*How to complete this task:* Copy out lines with the word "HTML" from the material that follows.

━━━━━━

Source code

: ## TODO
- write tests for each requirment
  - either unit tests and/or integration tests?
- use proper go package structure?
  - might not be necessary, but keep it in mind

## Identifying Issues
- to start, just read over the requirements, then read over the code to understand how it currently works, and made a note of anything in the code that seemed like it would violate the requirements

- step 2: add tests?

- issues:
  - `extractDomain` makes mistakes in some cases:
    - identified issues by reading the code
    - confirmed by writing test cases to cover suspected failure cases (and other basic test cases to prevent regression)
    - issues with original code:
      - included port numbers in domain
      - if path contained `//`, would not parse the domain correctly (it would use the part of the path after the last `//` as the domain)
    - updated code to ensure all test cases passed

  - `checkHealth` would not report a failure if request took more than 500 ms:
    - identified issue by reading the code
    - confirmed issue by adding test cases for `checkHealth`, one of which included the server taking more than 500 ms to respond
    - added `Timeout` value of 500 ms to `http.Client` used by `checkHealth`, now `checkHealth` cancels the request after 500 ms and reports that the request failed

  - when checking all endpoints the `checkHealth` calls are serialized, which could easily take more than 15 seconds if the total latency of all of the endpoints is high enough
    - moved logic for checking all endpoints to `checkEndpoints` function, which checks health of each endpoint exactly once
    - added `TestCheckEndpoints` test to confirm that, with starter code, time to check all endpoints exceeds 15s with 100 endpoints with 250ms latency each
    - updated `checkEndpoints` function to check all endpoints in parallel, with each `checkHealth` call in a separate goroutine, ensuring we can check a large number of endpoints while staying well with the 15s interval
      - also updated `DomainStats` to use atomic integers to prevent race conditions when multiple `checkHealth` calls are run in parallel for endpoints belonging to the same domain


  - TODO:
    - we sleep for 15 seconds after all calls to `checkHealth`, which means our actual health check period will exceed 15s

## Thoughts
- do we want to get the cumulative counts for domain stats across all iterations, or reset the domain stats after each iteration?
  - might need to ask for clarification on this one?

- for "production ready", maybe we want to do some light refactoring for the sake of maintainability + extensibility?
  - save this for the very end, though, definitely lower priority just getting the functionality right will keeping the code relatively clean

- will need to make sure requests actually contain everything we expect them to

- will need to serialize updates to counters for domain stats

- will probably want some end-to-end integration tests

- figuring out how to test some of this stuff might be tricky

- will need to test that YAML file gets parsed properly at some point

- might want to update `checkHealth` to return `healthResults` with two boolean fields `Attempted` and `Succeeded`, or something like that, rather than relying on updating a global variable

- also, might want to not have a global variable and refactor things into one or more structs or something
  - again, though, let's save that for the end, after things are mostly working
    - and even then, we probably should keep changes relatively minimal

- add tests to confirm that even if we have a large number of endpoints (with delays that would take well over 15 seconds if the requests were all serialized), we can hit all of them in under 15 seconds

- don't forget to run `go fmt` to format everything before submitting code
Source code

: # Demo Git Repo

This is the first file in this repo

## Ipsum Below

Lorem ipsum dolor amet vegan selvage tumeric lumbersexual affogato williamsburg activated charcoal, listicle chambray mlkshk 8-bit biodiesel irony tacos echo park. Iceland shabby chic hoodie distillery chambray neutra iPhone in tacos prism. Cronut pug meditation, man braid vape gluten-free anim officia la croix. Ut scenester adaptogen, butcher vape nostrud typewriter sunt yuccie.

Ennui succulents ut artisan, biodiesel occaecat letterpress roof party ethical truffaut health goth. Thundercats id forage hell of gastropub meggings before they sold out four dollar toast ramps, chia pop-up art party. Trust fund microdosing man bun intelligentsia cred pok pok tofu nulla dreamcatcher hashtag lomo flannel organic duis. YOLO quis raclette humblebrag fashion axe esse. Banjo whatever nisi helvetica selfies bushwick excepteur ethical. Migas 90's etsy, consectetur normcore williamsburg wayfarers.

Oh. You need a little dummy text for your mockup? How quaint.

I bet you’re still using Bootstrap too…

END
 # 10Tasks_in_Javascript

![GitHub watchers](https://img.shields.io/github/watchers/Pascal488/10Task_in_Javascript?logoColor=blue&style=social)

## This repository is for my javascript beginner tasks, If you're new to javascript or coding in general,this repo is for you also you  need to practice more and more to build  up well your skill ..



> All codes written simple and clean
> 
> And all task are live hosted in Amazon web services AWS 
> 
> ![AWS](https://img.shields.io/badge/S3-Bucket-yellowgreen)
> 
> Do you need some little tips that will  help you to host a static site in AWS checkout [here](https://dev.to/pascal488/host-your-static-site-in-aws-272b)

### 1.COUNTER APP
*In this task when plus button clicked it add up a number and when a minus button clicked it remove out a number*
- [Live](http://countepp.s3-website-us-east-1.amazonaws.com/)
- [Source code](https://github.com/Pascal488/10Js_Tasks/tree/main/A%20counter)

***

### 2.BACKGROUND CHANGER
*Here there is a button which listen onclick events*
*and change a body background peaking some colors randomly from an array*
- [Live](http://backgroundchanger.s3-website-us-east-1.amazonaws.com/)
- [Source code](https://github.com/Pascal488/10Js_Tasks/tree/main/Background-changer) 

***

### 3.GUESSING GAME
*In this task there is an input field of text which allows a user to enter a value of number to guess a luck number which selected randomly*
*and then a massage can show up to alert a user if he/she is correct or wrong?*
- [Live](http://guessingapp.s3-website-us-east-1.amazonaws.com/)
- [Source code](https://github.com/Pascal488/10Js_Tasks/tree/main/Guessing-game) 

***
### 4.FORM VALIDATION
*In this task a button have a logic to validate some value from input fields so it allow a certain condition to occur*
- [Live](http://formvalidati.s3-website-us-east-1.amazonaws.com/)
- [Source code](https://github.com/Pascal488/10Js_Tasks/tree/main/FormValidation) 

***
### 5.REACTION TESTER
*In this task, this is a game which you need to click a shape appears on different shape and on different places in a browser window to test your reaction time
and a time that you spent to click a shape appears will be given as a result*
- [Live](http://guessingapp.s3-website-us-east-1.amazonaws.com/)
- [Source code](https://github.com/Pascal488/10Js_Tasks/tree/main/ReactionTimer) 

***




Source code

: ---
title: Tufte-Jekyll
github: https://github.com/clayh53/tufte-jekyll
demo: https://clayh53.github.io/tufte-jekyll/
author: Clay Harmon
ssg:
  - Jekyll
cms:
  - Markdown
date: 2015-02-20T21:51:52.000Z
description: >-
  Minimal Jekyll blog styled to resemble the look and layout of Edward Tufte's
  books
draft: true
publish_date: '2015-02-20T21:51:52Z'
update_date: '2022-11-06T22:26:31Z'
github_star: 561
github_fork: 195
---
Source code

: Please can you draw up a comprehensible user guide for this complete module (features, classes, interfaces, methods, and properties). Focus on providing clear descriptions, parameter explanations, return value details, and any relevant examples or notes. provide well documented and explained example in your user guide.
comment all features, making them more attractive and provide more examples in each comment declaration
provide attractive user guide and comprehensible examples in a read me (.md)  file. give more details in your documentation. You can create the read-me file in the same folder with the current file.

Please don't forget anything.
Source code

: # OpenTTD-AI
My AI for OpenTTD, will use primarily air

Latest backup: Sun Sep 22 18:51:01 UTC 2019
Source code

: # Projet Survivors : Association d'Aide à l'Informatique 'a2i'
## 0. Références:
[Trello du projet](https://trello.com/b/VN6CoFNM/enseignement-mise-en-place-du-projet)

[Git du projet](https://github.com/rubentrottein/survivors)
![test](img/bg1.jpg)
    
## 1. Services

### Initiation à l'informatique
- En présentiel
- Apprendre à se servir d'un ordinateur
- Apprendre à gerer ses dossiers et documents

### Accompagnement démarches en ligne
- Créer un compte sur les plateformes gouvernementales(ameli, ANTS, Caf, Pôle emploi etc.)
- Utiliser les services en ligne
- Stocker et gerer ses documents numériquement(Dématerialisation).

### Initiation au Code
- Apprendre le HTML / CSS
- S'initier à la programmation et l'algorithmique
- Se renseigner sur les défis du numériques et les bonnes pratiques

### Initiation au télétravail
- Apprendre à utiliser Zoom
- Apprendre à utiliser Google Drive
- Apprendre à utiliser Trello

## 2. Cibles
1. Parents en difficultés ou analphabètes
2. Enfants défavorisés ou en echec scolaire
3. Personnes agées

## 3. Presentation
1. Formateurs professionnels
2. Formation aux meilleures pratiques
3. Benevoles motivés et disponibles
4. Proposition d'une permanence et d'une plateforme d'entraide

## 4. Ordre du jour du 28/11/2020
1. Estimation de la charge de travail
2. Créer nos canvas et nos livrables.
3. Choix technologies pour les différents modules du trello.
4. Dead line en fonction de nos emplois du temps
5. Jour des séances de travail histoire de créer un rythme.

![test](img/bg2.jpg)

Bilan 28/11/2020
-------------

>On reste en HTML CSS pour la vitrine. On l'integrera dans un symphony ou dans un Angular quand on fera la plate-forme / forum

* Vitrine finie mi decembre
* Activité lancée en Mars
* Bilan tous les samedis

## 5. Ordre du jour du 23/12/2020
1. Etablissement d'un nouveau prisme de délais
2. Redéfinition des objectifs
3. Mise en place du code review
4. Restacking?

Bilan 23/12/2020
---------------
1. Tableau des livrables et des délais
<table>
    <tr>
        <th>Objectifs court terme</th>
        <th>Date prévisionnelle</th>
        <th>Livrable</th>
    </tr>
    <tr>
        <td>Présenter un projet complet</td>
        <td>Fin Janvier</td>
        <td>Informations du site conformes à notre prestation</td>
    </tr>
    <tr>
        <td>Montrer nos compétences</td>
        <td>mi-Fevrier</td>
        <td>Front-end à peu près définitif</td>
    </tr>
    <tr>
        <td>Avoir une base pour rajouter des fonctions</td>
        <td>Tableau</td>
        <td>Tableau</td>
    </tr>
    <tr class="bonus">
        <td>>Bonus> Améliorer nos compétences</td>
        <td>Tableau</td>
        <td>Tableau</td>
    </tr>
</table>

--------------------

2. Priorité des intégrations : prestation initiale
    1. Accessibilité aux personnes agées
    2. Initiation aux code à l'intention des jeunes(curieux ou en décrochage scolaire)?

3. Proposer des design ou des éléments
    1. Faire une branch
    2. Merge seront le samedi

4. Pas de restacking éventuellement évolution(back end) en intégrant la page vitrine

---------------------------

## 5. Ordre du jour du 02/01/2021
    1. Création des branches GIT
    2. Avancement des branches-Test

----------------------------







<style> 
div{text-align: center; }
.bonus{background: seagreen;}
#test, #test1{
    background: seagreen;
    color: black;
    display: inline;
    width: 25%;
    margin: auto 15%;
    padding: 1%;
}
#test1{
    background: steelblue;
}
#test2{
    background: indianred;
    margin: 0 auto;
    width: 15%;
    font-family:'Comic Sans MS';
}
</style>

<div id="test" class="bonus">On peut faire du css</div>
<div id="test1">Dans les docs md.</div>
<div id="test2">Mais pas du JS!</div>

━━━━━━

*Exercise response:*
- Apprendre le HTML / CSS
>On reste en HTML CSS pour la vitrine. On l'integrera dans un symphony ou dans un Angular quand on fera la plate-forme / forum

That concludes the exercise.